(Work request): All lines after the one containing "No authorization required", together with that line itself, should be written out exactly, down to the last line of the entries below.

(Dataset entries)
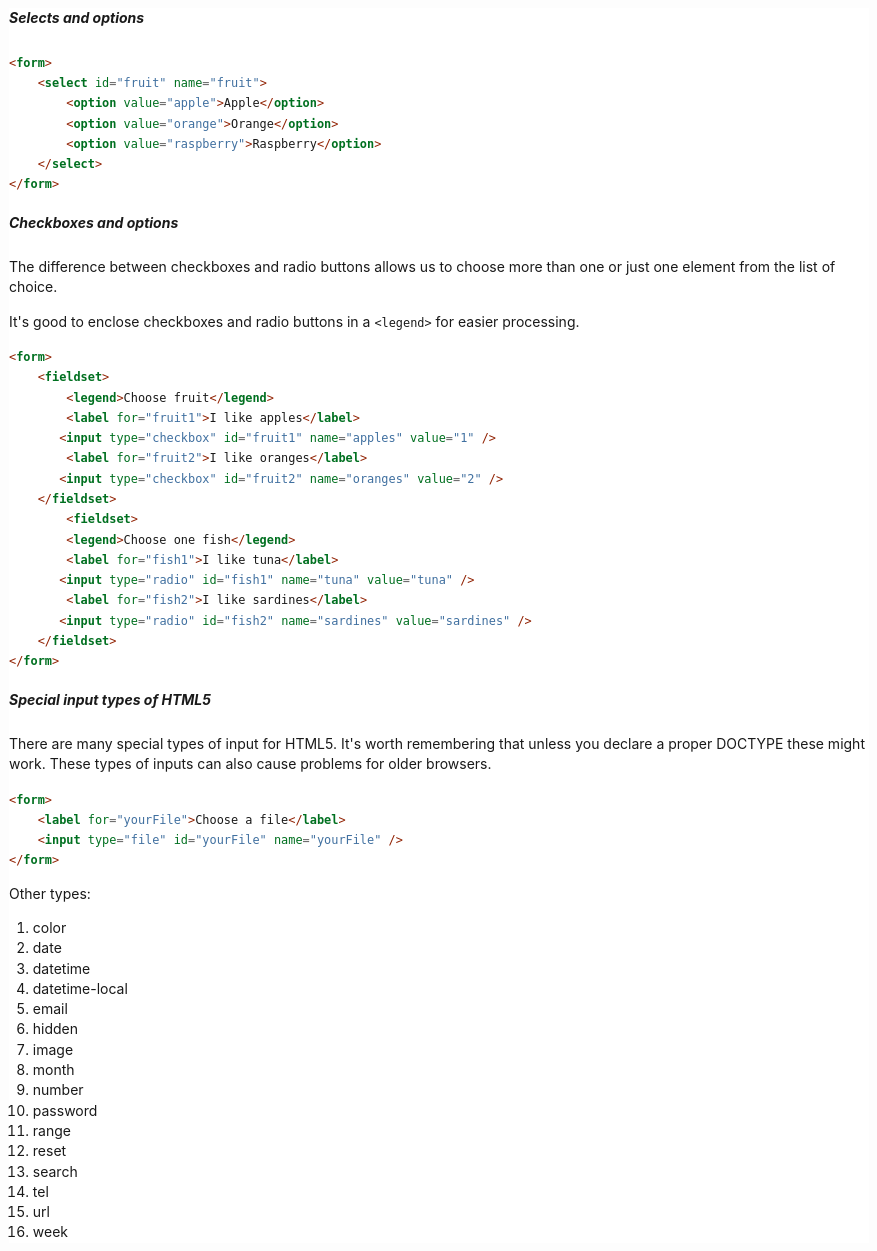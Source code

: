 ##### Selects and options

```html
<form>
	<select id="fruit" name="fruit">
		<option value="apple">Apple</option>
		<option value="orange">Orange</option>
		<option value="raspberry">Raspberry</option>
	</select>
</form>
```

##### Checkboxes and options

The difference between checkboxes and radio buttons allows us to choose more than one or just one element from the list of choice.

It's good to enclose checkboxes and radio buttons in a ```<legend>``` for easier processing.

```html
<form>
	<fieldset>
		<legend>Choose fruit</legend>
		<label for="fruit1">I like apples</label>
	   <input type="checkbox" id="fruit1" name="apples" value="1" />
	   	<label for="fruit2">I like oranges</label>
	   <input type="checkbox" id="fruit2" name="oranges" value="2" />   
	</fieldset>
		<fieldset>
		<legend>Choose one fish</legend>
		<label for="fish1">I like tuna</label>
	   <input type="radio" id="fish1" name="tuna" value="tuna" />
	   	<label for="fish2">I like sardines</label>
	   <input type="radio" id="fish2" name="sardines" value="sardines" />   
	</fieldset>
</form>
```

##### Special input types of HTML5

There are many special types of input for HTML5. It's worth remembering that unless you declare a proper DOCTYPE these might work. These types of inputs can also cause problems for older browsers.

```html
<form>
	<label for="yourFile">Choose a file</label>
	<input type="file" id="yourFile" name="yourFile" />
</form>
```

Other types:

1. color
2. date
3. datetime
4. datetime-local
5. email
6. hidden
7. image
8. month
9. number
10. password
11. range
12. reset
13. search
14. tel
15. url
16. week
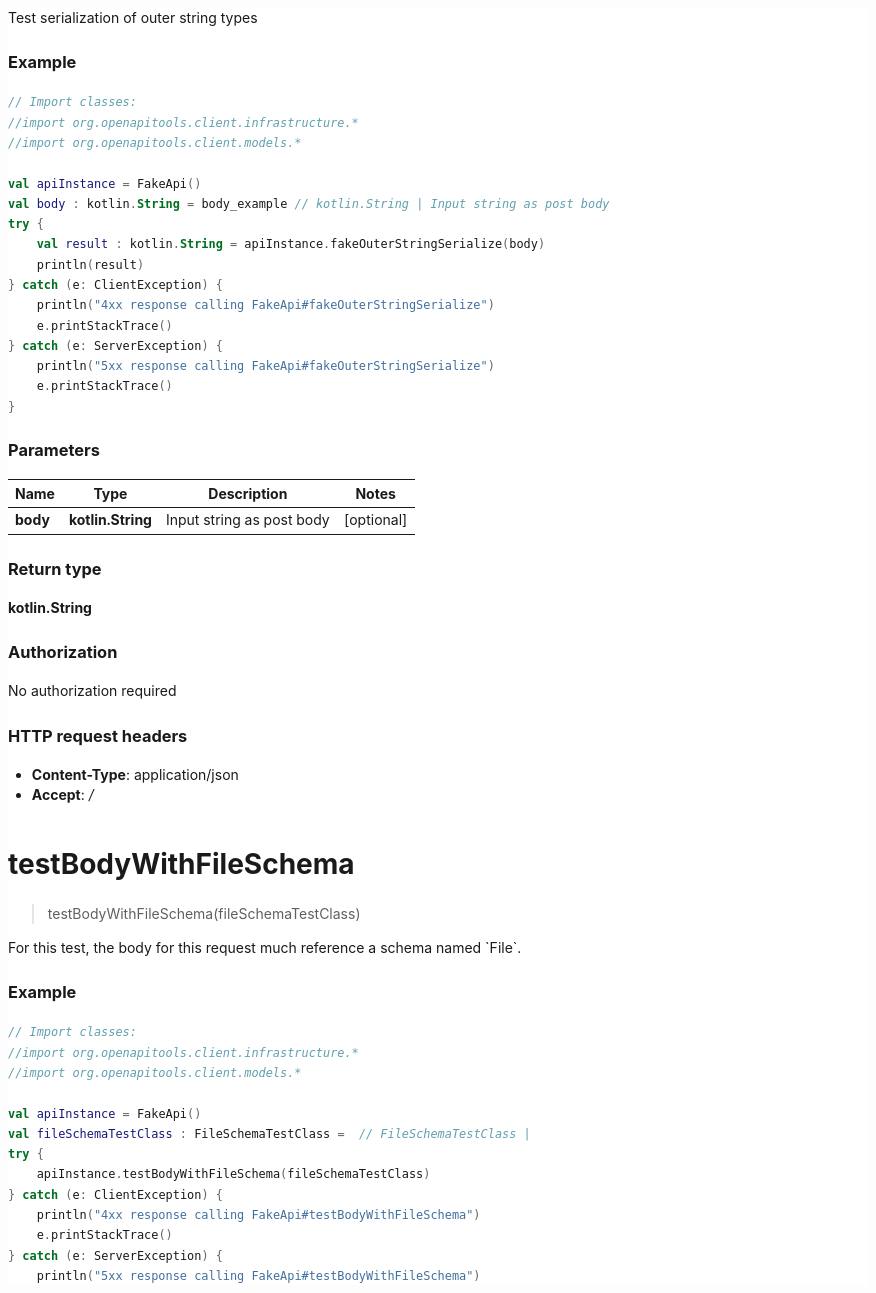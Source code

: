 

Test serialization of outer string types

### Example
```kotlin
// Import classes:
//import org.openapitools.client.infrastructure.*
//import org.openapitools.client.models.*

val apiInstance = FakeApi()
val body : kotlin.String = body_example // kotlin.String | Input string as post body
try {
    val result : kotlin.String = apiInstance.fakeOuterStringSerialize(body)
    println(result)
} catch (e: ClientException) {
    println("4xx response calling FakeApi#fakeOuterStringSerialize")
    e.printStackTrace()
} catch (e: ServerException) {
    println("5xx response calling FakeApi#fakeOuterStringSerialize")
    e.printStackTrace()
}
```

### Parameters

Name | Type | Description  | Notes
------------- | ------------- | ------------- | -------------
 **body** | **kotlin.String**| Input string as post body | [optional]

### Return type

**kotlin.String**

### Authorization

No authorization required

### HTTP request headers

 - **Content-Type**: application/json
 - **Accept**: */*

<a name="testBodyWithFileSchema"></a>
# **testBodyWithFileSchema**
> testBodyWithFileSchema(fileSchemaTestClass)



For this test, the body for this request much reference a schema named &#x60;File&#x60;.

### Example
```kotlin
// Import classes:
//import org.openapitools.client.infrastructure.*
//import org.openapitools.client.models.*

val apiInstance = FakeApi()
val fileSchemaTestClass : FileSchemaTestClass =  // FileSchemaTestClass | 
try {
    apiInstance.testBodyWithFileSchema(fileSchemaTestClass)
} catch (e: ClientException) {
    println("4xx response calling FakeApi#testBodyWithFileSchema")
    e.printStackTrace()
} catch (e: ServerException) {
    println("5xx response calling FakeApi#testBodyWithFileSchema")
```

(Your response):
No authorization required

### HTTP request headers

 - **Content-Type**: application/json
 - **Accept**: */*

<a name="testBodyWithFileSchema"></a>
# **testBodyWithFileSchema**
> testBodyWithFileSchema(fileSchemaTestClass)



For this test, the body for this request much reference a schema named &#x60;File&#x60;.

### Example
```kotlin
// Import classes:
//import org.openapitools.client.infrastructure.*
//import org.openapitools.client.models.*

val apiInstance = FakeApi()
val fileSchemaTestClass : FileSchemaTestClass =  // FileSchemaTestClass | 
try {
    apiInstance.testBodyWithFileSchema(fileSchemaTestClass)
} catch (e: ClientException) {
    println("4xx response calling FakeApi#testBodyWithFileSchema")
    e.printStackTrace()
} catch (e: ServerException) {
    println("5xx response calling FakeApi#testBodyWithFileSchema")
```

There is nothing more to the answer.